Every line from the one with "this.WORLD = new" up to and including the one with "Built as a collaboration" is to be output exactly as it appears below; pictures are not.

=== Records for the exercise ===

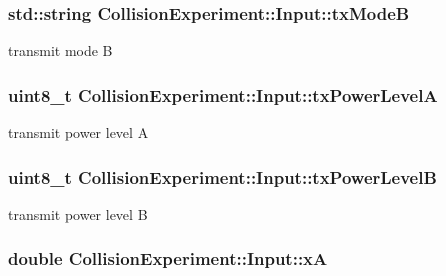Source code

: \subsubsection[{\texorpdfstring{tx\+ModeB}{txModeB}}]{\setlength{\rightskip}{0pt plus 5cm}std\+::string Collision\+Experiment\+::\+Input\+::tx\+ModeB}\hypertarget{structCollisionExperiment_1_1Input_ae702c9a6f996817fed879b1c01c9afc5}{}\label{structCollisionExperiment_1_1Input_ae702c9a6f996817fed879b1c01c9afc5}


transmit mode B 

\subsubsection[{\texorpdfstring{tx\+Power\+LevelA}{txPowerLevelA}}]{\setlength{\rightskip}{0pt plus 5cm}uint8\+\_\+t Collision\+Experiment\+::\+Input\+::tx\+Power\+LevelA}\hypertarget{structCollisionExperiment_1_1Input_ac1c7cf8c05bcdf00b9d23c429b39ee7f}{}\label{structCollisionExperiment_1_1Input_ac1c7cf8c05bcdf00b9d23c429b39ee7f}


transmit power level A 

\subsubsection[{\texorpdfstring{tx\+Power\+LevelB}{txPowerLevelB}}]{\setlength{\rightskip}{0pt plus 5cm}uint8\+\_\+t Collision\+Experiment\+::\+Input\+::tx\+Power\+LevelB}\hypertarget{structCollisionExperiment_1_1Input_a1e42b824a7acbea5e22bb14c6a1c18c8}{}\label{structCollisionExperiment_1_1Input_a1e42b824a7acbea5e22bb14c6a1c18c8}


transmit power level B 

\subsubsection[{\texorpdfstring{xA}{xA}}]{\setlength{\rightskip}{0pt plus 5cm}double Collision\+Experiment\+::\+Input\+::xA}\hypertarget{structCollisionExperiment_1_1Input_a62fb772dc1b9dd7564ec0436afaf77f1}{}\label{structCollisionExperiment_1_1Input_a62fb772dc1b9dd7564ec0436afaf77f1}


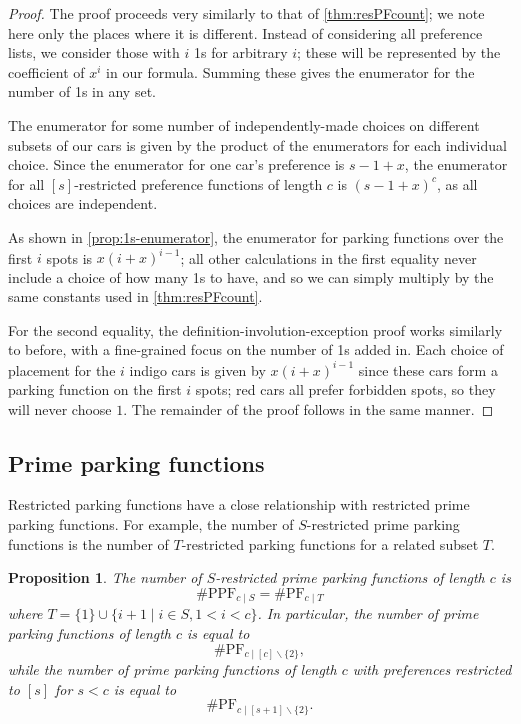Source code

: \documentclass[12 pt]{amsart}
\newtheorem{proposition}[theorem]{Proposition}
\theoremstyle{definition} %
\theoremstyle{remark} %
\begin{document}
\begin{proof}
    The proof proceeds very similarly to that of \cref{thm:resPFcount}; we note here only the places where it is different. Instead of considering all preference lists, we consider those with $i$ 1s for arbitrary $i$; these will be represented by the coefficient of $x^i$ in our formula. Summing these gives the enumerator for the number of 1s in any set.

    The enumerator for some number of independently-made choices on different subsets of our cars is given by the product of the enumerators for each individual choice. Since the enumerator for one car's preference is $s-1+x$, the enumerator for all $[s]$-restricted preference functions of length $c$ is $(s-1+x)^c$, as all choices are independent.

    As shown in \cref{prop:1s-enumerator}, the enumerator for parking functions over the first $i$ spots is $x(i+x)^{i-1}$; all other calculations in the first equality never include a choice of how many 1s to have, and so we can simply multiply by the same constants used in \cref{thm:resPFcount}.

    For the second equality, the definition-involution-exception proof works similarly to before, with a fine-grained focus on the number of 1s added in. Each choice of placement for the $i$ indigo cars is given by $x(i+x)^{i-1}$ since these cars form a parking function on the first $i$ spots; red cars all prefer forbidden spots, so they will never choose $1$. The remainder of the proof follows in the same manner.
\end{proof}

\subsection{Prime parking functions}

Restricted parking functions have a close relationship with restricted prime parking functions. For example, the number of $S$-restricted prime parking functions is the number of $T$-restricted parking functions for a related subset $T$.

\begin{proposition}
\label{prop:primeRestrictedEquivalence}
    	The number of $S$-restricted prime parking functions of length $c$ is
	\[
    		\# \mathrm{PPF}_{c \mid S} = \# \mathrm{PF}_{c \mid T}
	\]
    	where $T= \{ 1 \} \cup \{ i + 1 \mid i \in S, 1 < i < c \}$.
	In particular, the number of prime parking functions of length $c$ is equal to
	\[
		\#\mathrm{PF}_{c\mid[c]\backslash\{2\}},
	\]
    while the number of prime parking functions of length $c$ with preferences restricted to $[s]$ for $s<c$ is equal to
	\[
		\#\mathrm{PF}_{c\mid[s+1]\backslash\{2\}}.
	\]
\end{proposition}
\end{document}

===
=== Records for the exercise ===

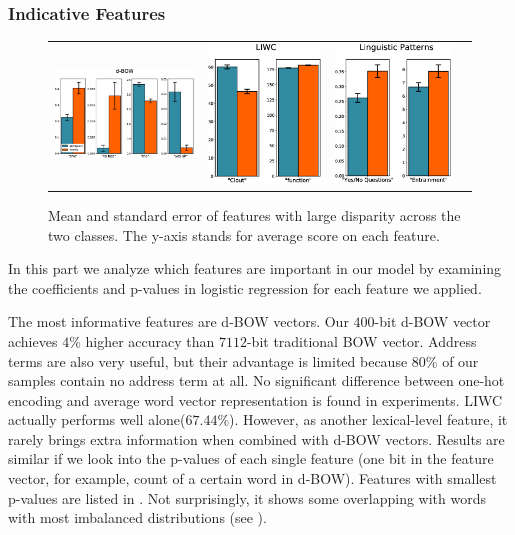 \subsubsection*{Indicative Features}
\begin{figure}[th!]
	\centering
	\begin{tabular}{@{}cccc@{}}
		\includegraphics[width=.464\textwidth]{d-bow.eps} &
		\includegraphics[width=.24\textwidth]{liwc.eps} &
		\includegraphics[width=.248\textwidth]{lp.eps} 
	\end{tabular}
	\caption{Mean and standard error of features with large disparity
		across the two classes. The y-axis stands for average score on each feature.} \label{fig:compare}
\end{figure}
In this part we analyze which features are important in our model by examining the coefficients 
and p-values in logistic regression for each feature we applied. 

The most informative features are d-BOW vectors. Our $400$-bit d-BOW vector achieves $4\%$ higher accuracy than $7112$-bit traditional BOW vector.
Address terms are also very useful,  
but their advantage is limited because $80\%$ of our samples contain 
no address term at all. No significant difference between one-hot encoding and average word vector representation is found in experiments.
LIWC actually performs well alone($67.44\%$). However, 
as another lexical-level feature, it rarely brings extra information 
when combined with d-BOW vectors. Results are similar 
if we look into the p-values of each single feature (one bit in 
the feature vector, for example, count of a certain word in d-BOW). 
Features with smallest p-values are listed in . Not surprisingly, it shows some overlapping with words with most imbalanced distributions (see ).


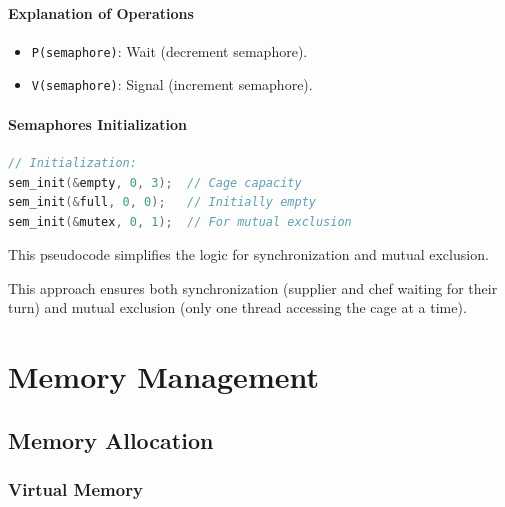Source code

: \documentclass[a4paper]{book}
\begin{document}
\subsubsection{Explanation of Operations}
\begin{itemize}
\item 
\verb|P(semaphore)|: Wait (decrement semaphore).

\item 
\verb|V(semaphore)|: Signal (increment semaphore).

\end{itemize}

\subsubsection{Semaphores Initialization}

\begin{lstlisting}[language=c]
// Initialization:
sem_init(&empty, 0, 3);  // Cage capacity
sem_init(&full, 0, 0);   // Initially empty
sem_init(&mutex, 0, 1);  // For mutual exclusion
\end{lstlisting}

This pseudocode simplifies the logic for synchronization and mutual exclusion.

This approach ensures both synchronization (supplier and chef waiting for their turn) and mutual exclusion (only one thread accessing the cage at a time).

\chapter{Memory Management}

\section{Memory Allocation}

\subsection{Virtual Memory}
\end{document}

===
=== Records for the exercise ===

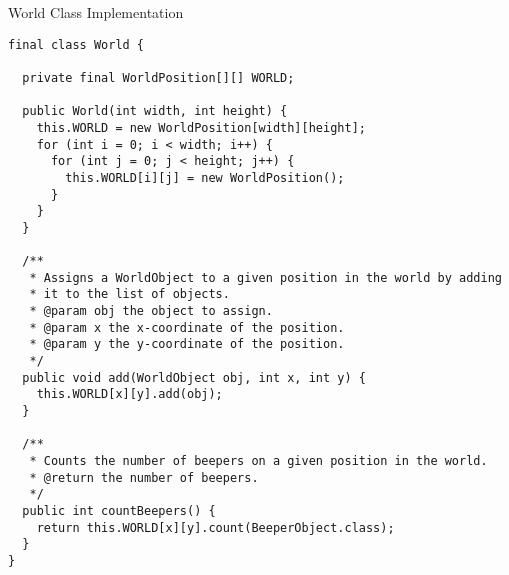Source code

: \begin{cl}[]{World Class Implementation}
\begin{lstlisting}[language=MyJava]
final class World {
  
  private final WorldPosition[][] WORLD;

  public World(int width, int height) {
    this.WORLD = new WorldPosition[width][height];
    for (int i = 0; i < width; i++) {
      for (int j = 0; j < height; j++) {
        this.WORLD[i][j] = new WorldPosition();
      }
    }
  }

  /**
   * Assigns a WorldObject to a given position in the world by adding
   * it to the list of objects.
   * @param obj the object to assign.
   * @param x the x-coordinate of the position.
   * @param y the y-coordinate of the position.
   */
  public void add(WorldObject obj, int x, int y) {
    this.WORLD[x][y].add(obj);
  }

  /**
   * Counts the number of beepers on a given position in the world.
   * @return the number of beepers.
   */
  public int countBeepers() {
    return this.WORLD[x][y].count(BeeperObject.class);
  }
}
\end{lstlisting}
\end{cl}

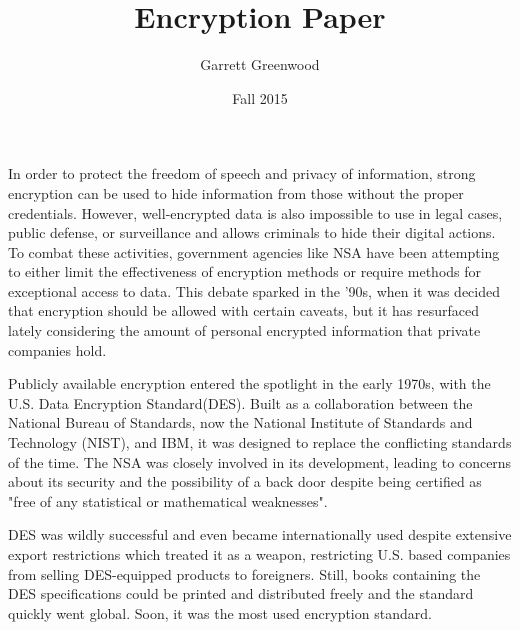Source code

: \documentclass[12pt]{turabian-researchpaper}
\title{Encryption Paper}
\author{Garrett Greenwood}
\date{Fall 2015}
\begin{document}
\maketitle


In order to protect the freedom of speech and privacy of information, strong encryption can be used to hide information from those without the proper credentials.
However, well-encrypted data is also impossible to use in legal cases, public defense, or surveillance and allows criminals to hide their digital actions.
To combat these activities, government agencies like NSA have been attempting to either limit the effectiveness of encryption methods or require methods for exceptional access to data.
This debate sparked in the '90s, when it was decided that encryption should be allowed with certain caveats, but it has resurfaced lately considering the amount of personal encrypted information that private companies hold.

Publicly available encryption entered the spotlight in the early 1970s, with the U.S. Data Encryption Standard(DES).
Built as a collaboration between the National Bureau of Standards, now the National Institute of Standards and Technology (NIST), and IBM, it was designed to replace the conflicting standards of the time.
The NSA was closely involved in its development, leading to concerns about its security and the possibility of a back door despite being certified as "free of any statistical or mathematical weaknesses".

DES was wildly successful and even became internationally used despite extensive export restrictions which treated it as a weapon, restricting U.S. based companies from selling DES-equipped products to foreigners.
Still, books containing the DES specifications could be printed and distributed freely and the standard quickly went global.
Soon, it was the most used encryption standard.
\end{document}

===

**Your response**
    this.WORLD = new WorldPosition[width][height];
    for (int i = 0; i < width; i++) {
      for (int j = 0; j < height; j++) {
        this.WORLD[i][j] = new WorldPosition();
      }
    }
  }

  /**
   * Assigns a WorldObject to a given position in the world by adding
   * it to the list of objects.
   * @param obj the object to assign.
   * @param x the x-coordinate of the position.
   * @param y the y-coordinate of the position.
   */
  public void add(WorldObject obj, int x, int y) {
    this.WORLD[x][y].add(obj);
  }

  /**
   * Counts the number of beepers on a given position in the world.
   * @return the number of beepers.
   */
  public int countBeepers() {
    return this.WORLD[x][y].count(BeeperObject.class);
  }
}
\end{lstlisting}
\end{cl}

Source code

: \documentclass[12pt]{turabian-researchpaper}
\title{Encryption Paper}
\author{Garrett Greenwood}
\date{Fall 2015}
\begin{document}
\maketitle


In order to protect the freedom of speech and privacy of information, strong encryption can be used to hide information from those without the proper credentials.
However, well-encrypted data is also impossible to use in legal cases, public defense, or surveillance and allows criminals to hide their digital actions.
To combat these activities, government agencies like NSA have been attempting to either limit the effectiveness of encryption methods or require methods for exceptional access to data.
This debate sparked in the '90s, when it was decided that encryption should be allowed with certain caveats, but it has resurfaced lately considering the amount of personal encrypted information that private companies hold.

Publicly available encryption entered the spotlight in the early 1970s, with the U.S. Data Encryption Standard(DES).
Built as a collaboration between the National Bureau of Standards, now the National Institute of Standards and Technology (NIST), and IBM, it was designed to replace the conflicting standards of the time.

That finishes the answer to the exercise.